In later life Goldflus fell ill and moved to Nes Tziona with Risha, who nursed him. A month before he died, as he lay on his deathbed, they had a rabbi come to their home to marry them. Risha kept his surname until her death in 1996.

The anonymous author, then, was an educated person from a family that was deeply involved in Warsaw’s cultural and intellectual life, whose world collapsed in the Holocaust. In Israel, fear of the Arab armies in 1948 might have generated the same existential dread in him that he sought to warn against in “Israel in 2000.”

In his introduction to the novel, Dov Sadan wrote, “This is a portrait of a world that is engendered by apocalyptic anxiety [It] harbors the core of the atrocities of the period of our life and the life of the period.” Zeev Galili wondered whether the book had been written by a Holocaust survivor and, as such, “expresses the existential terror he also felt in Israel.”

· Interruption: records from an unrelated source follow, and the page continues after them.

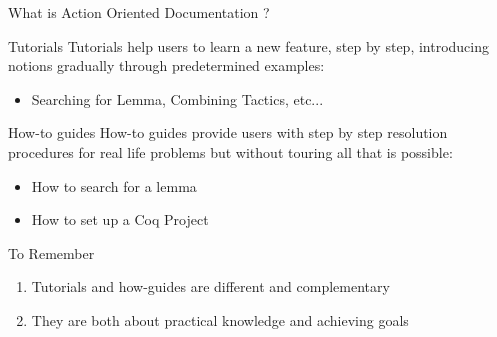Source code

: \documentclass[10pt]{beamer}
\begin{document}
\begin{frame}{What is Action Oriented Documentation ?}
  \vspace*{-4pt}
  \begin{tcbProp}{Tutorials}
    Tutorials help users to learn a new feature, step by step, introducing
    notions gradually through predetermined examples:
    \begin{itemize}[label=$\hookrightarrow$]
      \item<2-> Searching for Lemma, Combining Tactics, etc...
    \end{itemize}
  \end{tcbProp}
  \vspace*{-4pt}
  \begin{tcbProp}{How-to guides}
    How-to guides provide users with step by step resolution procedures for real
    life problems but without touring all that is possible:
    \begin{itemize}[label=$\hookrightarrow$]
      \item<4-> How to search for a lemma
      \item<5-> How to set up a Coq Project
    \end{itemize}
  \end{tcbProp}
  \vspace*{-4pt}
  \begin{tcbSol}{To Remember}
    \begin{enumerate}
      \item Tutorials and how-guides are different and complementary
      \item They are both about practical knowledge and achieving goals
    \end{enumerate}
  \end{tcbSol}
\end{frame}
\end{document}
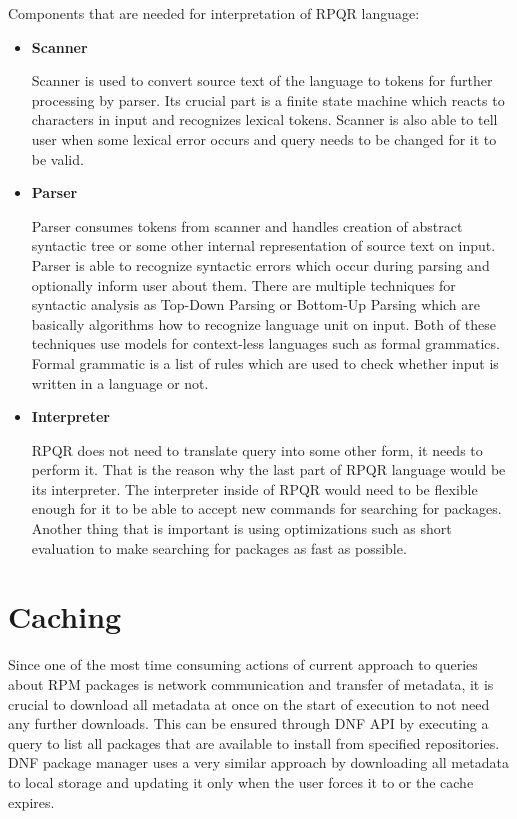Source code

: Components that are needed for interpretation of RPQR language:
\begin{itemize}
  \item \textbf{Scanner}

  Scanner is used to convert source text of the language to tokens for further processing by parser.
  Its crucial part is a finite state machine which reacts to characters in input and recognizes lexical
  tokens. Scanner is also able to tell user when some lexical error occurs and query needs to be
  changed for it to be valid.
  
  \item \textbf{Parser}
  
  Parser consumes tokens from scanner and handles creation of abstract syntactic tree or some other
  internal representation of source text on input. Parser is able to recognize syntactic errors
  which occur during parsing and optionally inform user about them. There are multiple techniques
  for syntactic analysis as Top-Down Parsing or Bottom-Up Parsing which are basically algorithms
  how to recognize language unit on input. Both of these techniques use models for context-less
  languages such as formal grammatics. Formal grammatic is a list of rules which are used to check
  whether input is written in a language or not.

  \item \textbf{Interpreter}
  
  RPQR does not need to translate query into some other form, it needs to perform it. That is the
  reason why the last part of RPQR language would be its interpreter. The interpreter inside of RPQR would need to be
  flexible enough for it to be able to accept new commands for searching for packages. Another thing
  that is important is using optimizations such as short evaluation to make searching for packages
  as fast as possible.
\end{itemize}

\section{Caching}
Since one of the most time consuming actions of current approach to queries about RPM packages is
network communication and transfer of metadata, it is crucial to download all metadata at once on
the start of execution to not need any further downloads. This can be ensured through DNF API by
executing a query to list all packages that are available to install from specified repositories.
DNF package manager uses a very similar approach by downloading all metadata to local storage and
updating it only when the user forces it to or the cache expires.


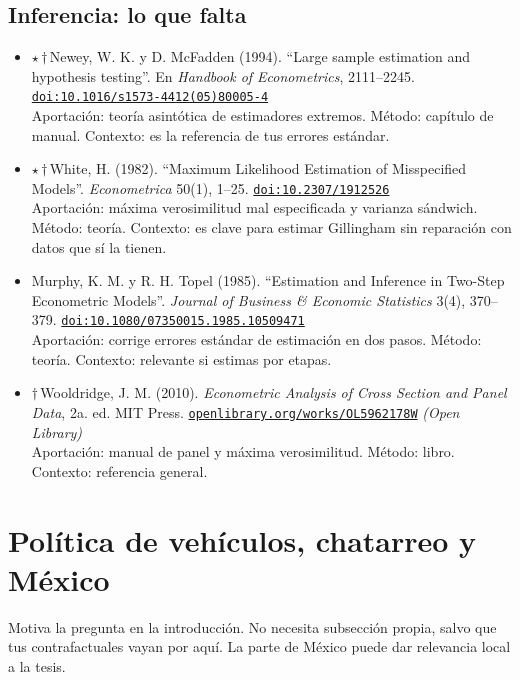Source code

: \documentclass[11pt]{article}
\begin{document}
\subsection*{Inferencia: lo que falta}
\begin{itemize}
\item $\star$\,$\dagger$\,Newey, W. K. y D. McFadden (1994). ``Large sample estimation and hypothesis testing''. En \textit{Handbook of Econometrics}, 2111--2245. \href{https://doi.org/10.1016/s1573-4412(05)80005-4}{\texttt{doi:10.1016/s1573-4412(05)80005-4}}\\
Aportación: teoría asintótica de estimadores extremos. Método: capítulo de manual. Contexto: es la referencia de tus errores estándar.
\item $\star$\,$\dagger$\,White, H. (1982). ``Maximum Likelihood Estimation of Misspecified Models''. \textit{Econometrica} 50(1), 1--25. \href{https://doi.org/10.2307/1912526}{\texttt{doi:10.2307/1912526}}\\
Aportación: máxima verosimilitud mal especificada y varianza sándwich. Método: teoría. Contexto: es clave para estimar Gillingham sin reparación con datos que sí la tienen.
\item Murphy, K. M. y R. H. Topel (1985). ``Estimation and Inference in Two-Step Econometric Models''. \textit{Journal of Business \& Economic Statistics} 3(4), 370--379. \href{https://doi.org/10.1080/07350015.1985.10509471}{\texttt{doi:10.1080/07350015.1985.10509471}}\\
Aportación: corrige errores estándar de estimación en dos pasos. Método: teoría. Contexto: relevante si estimas por etapas.
\item $\dagger$\,Wooldridge, J. M. (2010). \textit{Econometric Analysis of Cross Section and Panel Data}, 2a. ed. MIT Press. \href{https://openlibrary.org/works/OL5962178W}{\texttt{openlibrary.org/works/OL5962178W}} \textit{(Open Library)}\\
Aportación: manual de panel y máxima verosimilitud. Método: libro. Contexto: referencia general.
\end{itemize}

\section{Política de vehículos, chatarreo y México}
Motiva la pregunta en la introducción. No necesita subsección propia, salvo que tus contrafactuales vayan por aquí. La parte de México puede dar relevancia local a la tesis.
\end{document}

The facts we have unearthed about Goldflus shed new light on the circumstances in which he wrote the book. They also pluck from anonymity a writer who wished to leave a prophecy behind as a legacy in place of the family he lost forever.

Ben Levy is a poet and M.A. student at Tel Aviv University. Irit Eilam-Abadi is conducting doctoral research at TAU on Hebrew literature in Poland between the world wars. The authors wish to thank Matan Shefi of the Jewish Historical Institute in Warsaw, for his help in locating information regarding S. Goldflus and his family.